China Petroleum & Chemical is leading fuel producers and traders borrowing more than US$500 million (Dh1.83 billion) to build storage at the biggest oil port in the Arabian Gulf region outside the Strait of Hormuz.
The Chinese company known as Sinopec and a Singaporean partner raised a $252m loan last month for an oil storage facility at Fujairah, the port located outside the Gulf's shipping chokepoint, a person with knowledge of the financing said on Tuesday. The joint venture will pay less than the average of energy companies worldwide, according to data compiled by Bloomberg.
"Borrowers in industries with strong fundamentals like oil will not have problems raising money," said Amol Shitole, a credit analyst with SJS. "Syndicated loans and project financing are coming at cheaper cost" as lending rates fall, he said.
Fujairah's expansion as a fuel-storage site comes as credit costs decline in the UAE and the GCC's other five member nations. Borrowers in the region are paying the lowest interest rates since 2010, according to data for 209 GCC loans compiled by Bloomberg.
Sinopec's venture with Concord Energy will pay about 2 percentage points, or 200 basis points, more than the London Interbank Offered Rate for its 10-year loan, said the person with knowledge of the loan, declining to be identified because the terms are confidential. Energy companies worldwide paid an average margin of 310 basis points over benchmarks since last January 1, data compiled by Bloomberg show.

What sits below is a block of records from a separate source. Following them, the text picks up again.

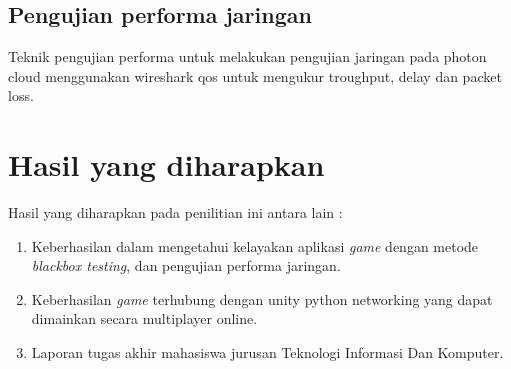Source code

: \subsection{Pengujian performa jaringan}
Teknik pengujian performa untuk melakukan pengujian jaringan pada photon cloud menggunakan wireshark qos untuk mengukur troughput, delay dan packet loss.
\section{Hasil yang diharapkan}
Hasil yang diharapkan pada penilitian ini antara lain :
\begin{enumerate}
    \item Keberhasilan dalam mengetahui kelayakan aplikasi \textit{game} dengan metode \textit{blackbox testing}, dan pengujian performa jaringan.
    \item Keberhasilan \textit{game} terhubung dengan unity python networking yang dapat dimainkan secara multiplayer online.
    \item Laporan tugas akhir mahasiswa jurusan Teknologi Informasi Dan Komputer.
\end{enumerate}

Fujairah's location on the Gulf of Oman about 160 kilometres south of the Strait of Hormuz enhances its appeal to international traders and tank operators such as Vitol Group and Royal Vopak. Iran threatened last year to close the waterway in retaliation for sanctions on its economy.
Investors are betting that demand for refined oil products in a region holding 48 per cent of the world's crude reserves will boost their profits from storing fuel in Fujairah. The former fishing village, along with Singapore and Rotterdam, is now one of the largest ports for refuelling ships with so-called bunker fuel.
Gulf Petrochem, based in Sharjah, plans to expand a 412,000 cubic metre storage facility that it inaugurated last month, Prerit Goel, a company director, said on Tuesday.
The trader borrowed $80m of the $135m needed to build the tanks, with Abu Dhabi Islamic Bank leading the group arranging the seven-year syndicated loan, he said.
"For at least the next two to three years, trading growth in Fujairah will be on the upside because of demand in the region," Aamir Habib of Credit Europe Bank said on Monday.
"The market for storage in Fujairah is supported by trading in bunker fuel and refined products."
Investors in fuel storage run the risk that a decline in demand or trading volumes could affect the market for tank space, driving down the fees tank operators can charge their customers.
These companies will probably pay more than Abu Dhabi National Energy, known as Taqa, which agreed in December to $2.5bn in credit at 75 to 100 basis points over Libor, said Mr Shitole of SJS. Taqa is controlled by the Government of Abu Dhabi, holder of 6 per cent of the world's crude reserves. Storage projects announced already at Fujairah will double capacity for petroleum, diesel and other fuels to almost 9 million cubic metres within three years, Salam Khalil, a technical adviser to the emirate's government, said last month.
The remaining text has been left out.